■ Task instructions ■
From the data that follows, copy every line holding the string "pypi".

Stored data
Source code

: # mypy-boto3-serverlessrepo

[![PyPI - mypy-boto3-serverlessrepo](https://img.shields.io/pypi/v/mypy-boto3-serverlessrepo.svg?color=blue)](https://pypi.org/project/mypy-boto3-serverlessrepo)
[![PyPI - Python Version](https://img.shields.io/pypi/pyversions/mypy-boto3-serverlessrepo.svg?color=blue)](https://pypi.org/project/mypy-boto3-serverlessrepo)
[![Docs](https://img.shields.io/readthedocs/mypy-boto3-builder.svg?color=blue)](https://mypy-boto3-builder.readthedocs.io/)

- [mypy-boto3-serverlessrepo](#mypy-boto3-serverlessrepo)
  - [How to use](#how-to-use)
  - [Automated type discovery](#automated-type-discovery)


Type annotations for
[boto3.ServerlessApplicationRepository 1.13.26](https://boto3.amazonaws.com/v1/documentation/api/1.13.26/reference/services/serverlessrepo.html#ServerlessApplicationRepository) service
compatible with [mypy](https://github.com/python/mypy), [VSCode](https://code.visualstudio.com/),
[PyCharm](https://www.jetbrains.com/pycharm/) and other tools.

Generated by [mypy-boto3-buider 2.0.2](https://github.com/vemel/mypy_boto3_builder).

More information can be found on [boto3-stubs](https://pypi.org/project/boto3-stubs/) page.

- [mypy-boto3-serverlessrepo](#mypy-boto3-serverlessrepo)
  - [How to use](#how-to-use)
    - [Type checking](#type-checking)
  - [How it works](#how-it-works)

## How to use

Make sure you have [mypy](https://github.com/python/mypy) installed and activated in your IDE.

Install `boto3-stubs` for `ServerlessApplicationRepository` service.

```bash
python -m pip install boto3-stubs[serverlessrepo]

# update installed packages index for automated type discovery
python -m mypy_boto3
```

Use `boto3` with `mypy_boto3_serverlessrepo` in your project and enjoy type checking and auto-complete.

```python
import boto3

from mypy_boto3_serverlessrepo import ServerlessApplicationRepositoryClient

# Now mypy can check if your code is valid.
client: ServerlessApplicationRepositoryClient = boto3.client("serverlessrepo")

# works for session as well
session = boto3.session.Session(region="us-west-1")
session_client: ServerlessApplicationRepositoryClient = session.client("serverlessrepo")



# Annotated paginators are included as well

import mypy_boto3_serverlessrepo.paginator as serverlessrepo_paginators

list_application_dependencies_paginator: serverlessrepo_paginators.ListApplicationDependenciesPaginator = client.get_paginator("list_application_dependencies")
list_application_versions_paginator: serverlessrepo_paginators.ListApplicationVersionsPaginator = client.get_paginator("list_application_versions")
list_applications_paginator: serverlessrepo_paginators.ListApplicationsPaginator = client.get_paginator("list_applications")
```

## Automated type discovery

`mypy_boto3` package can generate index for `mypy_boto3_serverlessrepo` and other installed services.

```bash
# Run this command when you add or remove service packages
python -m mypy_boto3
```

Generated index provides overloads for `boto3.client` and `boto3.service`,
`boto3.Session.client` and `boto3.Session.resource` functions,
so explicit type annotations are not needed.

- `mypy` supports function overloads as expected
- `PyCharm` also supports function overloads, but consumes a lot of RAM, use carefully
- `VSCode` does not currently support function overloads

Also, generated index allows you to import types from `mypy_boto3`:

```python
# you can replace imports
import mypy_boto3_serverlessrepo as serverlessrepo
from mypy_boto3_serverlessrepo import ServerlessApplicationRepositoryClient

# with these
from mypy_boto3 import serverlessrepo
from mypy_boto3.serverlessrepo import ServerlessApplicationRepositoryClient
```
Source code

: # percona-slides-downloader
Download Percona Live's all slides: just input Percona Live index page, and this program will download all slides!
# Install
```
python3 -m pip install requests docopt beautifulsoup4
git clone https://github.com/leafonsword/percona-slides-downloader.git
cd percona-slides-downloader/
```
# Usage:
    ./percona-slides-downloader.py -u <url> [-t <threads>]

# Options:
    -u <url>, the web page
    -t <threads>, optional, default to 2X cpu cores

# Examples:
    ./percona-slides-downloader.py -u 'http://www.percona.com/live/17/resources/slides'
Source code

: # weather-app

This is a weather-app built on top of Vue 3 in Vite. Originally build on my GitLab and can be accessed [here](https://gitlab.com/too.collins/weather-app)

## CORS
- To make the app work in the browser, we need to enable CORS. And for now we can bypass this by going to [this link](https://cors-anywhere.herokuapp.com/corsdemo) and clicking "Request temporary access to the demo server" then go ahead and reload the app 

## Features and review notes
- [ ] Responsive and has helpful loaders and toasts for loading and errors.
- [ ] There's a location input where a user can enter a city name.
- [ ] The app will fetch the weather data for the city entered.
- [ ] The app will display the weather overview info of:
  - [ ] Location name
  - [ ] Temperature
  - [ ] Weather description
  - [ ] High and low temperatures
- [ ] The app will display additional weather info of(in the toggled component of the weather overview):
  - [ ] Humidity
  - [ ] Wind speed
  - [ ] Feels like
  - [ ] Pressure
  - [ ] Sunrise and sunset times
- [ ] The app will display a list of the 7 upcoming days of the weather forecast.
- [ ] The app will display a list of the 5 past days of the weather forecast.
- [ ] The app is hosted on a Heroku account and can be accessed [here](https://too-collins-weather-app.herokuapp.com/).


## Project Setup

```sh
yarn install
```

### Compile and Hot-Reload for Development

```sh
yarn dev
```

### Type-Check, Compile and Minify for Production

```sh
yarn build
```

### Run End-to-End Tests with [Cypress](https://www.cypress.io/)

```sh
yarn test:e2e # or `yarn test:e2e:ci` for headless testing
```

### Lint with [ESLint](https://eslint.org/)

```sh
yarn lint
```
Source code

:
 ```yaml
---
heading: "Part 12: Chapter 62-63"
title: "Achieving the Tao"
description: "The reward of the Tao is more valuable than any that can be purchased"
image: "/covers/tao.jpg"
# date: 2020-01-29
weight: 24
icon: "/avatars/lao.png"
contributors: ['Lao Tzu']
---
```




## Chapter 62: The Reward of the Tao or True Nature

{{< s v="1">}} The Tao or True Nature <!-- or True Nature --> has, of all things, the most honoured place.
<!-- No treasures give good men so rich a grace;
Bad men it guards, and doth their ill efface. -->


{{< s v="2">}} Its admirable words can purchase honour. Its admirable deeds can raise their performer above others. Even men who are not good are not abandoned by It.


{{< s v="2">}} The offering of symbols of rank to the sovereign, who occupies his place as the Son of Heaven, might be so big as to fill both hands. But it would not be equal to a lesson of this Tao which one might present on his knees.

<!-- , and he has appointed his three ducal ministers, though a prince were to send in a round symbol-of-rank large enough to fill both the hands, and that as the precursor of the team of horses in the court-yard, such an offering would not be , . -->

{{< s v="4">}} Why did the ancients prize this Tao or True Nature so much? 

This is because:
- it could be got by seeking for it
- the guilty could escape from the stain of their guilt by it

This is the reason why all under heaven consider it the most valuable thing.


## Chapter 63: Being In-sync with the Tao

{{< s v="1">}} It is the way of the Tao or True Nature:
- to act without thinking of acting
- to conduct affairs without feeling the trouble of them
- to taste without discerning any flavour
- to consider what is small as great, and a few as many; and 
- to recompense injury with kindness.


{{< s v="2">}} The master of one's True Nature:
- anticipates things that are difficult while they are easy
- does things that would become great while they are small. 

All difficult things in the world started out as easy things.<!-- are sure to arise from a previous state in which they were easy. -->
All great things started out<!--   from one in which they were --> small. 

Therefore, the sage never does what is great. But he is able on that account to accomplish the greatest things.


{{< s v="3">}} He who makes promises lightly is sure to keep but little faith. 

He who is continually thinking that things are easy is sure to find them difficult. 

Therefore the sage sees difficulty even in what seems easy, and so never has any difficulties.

■ Final answer ■
[![PyPI - mypy-boto3-serverlessrepo](https://img.shields.io/pypi/v/mypy-boto3-serverlessrepo.svg?color=blue)](https://pypi.org/project/mypy-boto3-serverlessrepo)
[![PyPI - Python Version](https://img.shields.io/pypi/pyversions/mypy-boto3-serverlessrepo.svg?color=blue)](https://pypi.org/project/mypy-boto3-serverlessrepo)
More information can be found on [boto3-stubs](https://pypi.org/project/boto3-stubs/) page.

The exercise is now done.